Ever since I was little I've dreamed of traveling, though rarely dreamed of traveling anywhere specific. It was more about the unknown for me; the thrill of discovery, of observing different lifestyles and tasting unique foods than a specific location on the map. I'm not a planner when it comes to travel. I'd rather set off with a general idea of where I am, where I shouldn't go and then just GO. Wander, linger, soak it all up and just be in the moment.  Touristy spots are alright, but off the beaten path is better. 

There's one exception to this, though, and that's Italy. For years I've wanted to travel to the countryside, stay in a cozy little place and learn how to cook authentic Italian fare. I dream of getting my hands doughy while rolling fresh pasta, savoring fruit right off the trees and spending evenings sipping wine and gazing at the sun as it sets over the flower dotted hillside. I want to wander the market, be dazzled by language I don't understand and fade into a corner to observe a slower, more deliberate and intense way of living.

So today I was almost giddy when I wandered into Borders to check out what they had left. In the Cooking Section I found this:

This, my friends, is porn for anyone who loves Italian food. The photos make me long to hop on a plane and leave my worries behind, and the recipes make me wish I had a VISA with no limit, a day at Trader Joes & Dean & DeLuca, and time to get lost in the kitchen.

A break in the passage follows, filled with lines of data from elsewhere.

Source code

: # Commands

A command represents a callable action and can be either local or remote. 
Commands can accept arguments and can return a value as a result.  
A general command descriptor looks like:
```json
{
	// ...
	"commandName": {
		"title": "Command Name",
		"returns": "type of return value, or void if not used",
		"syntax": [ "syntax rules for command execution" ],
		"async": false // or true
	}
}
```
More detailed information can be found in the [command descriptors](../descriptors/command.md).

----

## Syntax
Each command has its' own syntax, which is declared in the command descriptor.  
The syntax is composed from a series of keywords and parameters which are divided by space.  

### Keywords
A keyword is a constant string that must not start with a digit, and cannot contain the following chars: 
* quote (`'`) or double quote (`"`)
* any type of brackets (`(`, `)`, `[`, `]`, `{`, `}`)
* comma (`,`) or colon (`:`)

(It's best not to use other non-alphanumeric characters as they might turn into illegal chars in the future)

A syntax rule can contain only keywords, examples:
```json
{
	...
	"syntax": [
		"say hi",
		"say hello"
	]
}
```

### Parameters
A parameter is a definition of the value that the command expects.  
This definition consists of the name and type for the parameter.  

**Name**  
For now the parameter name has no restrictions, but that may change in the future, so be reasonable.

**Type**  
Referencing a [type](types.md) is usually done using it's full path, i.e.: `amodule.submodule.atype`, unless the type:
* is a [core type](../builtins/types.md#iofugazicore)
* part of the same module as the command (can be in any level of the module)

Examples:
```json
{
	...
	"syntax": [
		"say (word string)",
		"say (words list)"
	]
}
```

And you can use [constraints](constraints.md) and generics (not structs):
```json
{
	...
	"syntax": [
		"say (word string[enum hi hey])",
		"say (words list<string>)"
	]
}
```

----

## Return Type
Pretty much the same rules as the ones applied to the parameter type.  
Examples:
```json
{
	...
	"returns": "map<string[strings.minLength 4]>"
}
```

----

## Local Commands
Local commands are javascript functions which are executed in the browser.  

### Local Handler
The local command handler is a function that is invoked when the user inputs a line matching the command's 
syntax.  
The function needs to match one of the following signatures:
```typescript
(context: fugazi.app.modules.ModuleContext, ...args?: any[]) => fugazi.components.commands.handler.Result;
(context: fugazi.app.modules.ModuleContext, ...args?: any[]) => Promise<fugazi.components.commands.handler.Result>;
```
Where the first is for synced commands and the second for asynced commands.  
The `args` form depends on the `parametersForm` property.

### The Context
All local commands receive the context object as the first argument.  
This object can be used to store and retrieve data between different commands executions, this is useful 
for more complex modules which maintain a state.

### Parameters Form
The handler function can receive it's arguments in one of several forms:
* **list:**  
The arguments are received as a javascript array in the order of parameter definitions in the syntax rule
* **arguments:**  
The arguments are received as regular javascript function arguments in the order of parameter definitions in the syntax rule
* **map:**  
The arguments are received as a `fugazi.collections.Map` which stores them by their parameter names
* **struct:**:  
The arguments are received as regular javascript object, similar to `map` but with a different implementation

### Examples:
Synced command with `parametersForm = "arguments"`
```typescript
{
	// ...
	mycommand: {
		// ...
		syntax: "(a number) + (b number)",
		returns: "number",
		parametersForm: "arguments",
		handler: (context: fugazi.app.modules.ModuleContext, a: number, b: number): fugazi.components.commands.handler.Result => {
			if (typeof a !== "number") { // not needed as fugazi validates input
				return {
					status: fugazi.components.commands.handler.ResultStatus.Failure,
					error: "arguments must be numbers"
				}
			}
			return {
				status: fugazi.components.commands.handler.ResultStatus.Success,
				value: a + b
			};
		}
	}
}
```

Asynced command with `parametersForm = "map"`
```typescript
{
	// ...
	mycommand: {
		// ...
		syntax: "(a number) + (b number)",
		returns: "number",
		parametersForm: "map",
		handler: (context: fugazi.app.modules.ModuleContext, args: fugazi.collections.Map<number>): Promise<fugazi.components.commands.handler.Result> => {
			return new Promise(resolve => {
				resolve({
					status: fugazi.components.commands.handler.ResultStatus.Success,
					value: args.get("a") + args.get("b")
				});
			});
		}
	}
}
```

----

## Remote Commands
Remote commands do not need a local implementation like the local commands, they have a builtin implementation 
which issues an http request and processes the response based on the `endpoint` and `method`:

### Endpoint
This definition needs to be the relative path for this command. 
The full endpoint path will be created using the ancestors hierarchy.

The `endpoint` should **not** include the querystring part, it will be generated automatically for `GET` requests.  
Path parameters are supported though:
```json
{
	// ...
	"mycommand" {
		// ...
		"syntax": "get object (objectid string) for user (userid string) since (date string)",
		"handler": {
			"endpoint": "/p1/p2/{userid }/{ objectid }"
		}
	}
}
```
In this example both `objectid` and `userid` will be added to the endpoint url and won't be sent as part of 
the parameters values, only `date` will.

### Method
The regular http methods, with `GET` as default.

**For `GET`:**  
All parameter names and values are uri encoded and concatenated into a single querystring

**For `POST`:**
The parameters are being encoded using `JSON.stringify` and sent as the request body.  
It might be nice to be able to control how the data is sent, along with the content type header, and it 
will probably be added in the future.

I don't know that I'll ever make a recipe from this book (something tells me that my kids would scoff at Turbot with Fennel), but it doesn't really matter. I didn't really buy it for the recipes; I bought it for the opportunity to escape. To look at the images long enough to *almost* feel like I'm there, and to read enough to live vicariously through him.  For now, that will have to sate my wanderlust. Until I can indulge in the real thing.